• [The task] Go through the records below line by line. Count the lines with "Timeout" and give the count alone.
==== Source data ====
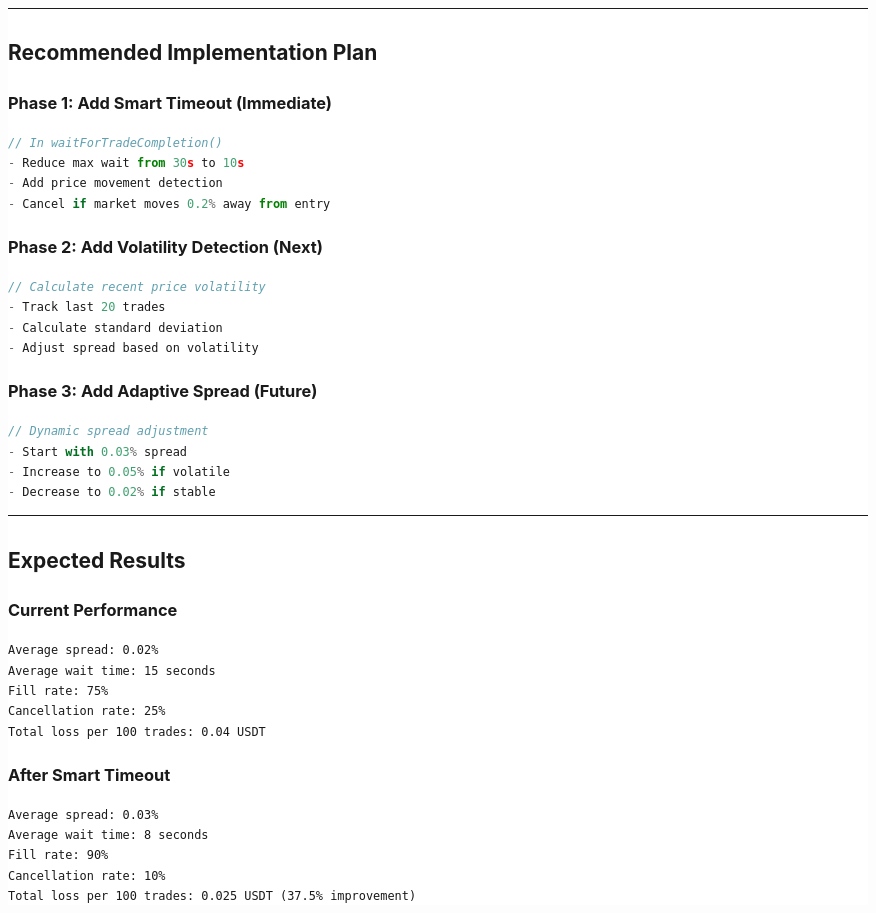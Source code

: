 
---

## Recommended Implementation Plan

### Phase 1: Add Smart Timeout (Immediate)
```javascript
// In waitForTradeCompletion()
- Reduce max wait from 30s to 10s
- Add price movement detection
- Cancel if market moves 0.2% away from entry
```

### Phase 2: Add Volatility Detection (Next)
```javascript
// Calculate recent price volatility
- Track last 20 trades
- Calculate standard deviation
- Adjust spread based on volatility
```

### Phase 3: Add Adaptive Spread (Future)
```javascript
// Dynamic spread adjustment
- Start with 0.03% spread
- Increase to 0.05% if volatile
- Decrease to 0.02% if stable
```

---

## Expected Results

### Current Performance
```
Average spread: 0.02%
Average wait time: 15 seconds
Fill rate: 75%
Cancellation rate: 25%
Total loss per 100 trades: 0.04 USDT
```

### After Smart Timeout
```
Average spread: 0.03%
Average wait time: 8 seconds
Fill rate: 90%
Cancellation rate: 10%
Total loss per 100 trades: 0.025 USDT (37.5% improvement)
```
====
• [Exercise solution] 2